DATA LISTING section start
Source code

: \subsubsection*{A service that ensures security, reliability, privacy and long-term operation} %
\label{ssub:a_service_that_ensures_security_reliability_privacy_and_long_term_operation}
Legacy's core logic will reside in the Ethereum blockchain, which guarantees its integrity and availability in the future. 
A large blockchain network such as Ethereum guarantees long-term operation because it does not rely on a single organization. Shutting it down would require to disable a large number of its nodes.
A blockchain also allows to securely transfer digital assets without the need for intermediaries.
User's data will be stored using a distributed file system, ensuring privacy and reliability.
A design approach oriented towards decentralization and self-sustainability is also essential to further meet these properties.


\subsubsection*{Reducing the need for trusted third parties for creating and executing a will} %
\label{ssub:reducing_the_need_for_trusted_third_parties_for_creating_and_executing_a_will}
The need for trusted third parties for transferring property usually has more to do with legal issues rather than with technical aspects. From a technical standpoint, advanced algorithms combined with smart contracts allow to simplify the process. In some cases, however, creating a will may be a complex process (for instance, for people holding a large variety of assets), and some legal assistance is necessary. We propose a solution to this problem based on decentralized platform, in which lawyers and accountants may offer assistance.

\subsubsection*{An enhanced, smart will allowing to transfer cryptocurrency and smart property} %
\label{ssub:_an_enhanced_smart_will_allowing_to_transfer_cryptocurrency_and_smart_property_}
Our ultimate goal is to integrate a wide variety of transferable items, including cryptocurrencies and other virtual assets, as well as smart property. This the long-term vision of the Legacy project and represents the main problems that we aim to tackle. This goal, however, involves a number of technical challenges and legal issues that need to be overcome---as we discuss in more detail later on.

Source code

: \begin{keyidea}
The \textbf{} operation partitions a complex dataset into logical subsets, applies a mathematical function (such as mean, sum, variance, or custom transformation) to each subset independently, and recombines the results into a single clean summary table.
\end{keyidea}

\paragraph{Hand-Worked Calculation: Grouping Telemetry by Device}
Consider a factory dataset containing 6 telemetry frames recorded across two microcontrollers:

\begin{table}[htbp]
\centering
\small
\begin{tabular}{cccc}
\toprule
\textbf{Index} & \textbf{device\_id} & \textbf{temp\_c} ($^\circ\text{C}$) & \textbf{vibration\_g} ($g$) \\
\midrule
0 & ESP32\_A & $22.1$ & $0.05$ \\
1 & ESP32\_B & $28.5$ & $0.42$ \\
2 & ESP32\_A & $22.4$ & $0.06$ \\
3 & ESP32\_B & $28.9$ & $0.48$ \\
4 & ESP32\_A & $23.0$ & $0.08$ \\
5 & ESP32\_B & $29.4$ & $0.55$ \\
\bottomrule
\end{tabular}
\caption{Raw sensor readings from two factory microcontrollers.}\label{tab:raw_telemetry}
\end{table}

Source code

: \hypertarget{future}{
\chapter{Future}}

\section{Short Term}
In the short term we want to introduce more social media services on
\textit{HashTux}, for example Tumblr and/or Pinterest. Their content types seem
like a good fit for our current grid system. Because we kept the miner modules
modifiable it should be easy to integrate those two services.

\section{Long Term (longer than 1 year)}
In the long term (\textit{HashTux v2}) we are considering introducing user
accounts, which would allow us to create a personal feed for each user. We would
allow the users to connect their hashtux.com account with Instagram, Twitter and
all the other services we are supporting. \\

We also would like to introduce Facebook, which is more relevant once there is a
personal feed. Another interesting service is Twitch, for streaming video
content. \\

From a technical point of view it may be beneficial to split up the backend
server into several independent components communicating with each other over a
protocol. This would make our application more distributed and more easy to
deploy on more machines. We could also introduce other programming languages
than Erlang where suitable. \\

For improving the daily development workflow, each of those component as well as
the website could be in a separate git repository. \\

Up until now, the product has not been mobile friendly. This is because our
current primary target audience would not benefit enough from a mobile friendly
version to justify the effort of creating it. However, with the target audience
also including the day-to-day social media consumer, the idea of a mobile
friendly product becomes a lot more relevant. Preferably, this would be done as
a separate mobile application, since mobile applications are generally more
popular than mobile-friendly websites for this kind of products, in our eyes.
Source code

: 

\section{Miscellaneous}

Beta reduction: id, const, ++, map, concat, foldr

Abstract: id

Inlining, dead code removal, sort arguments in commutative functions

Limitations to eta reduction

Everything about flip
DATA LISTING section end
WHAT YOU ARE ASKED TO DO:
Among the entries above, find the line with "modifiable it should" and the line with "deploy on more"; give again exactly these two lines and all lines between them.

TASK OUTPUT:
modifiable it should be easy to integrate those two services.

\section{Long Term (longer than 1 year)}
In the long term (\textit{HashTux v2}) we are considering introducing user
accounts, which would allow us to create a personal feed for each user. We would
allow the users to connect their hashtux.com account with Instagram, Twitter and
all the other services we are supporting. \\

We also would like to introduce Facebook, which is more relevant once there is a
personal feed. Another interesting service is Twitch, for streaming video
content. \\

From a technical point of view it may be beneficial to split up the backend
server into several independent components communicating with each other over a
protocol. This would make our application more distributed and more easy to
deploy on more machines. We could also introduce other programming languages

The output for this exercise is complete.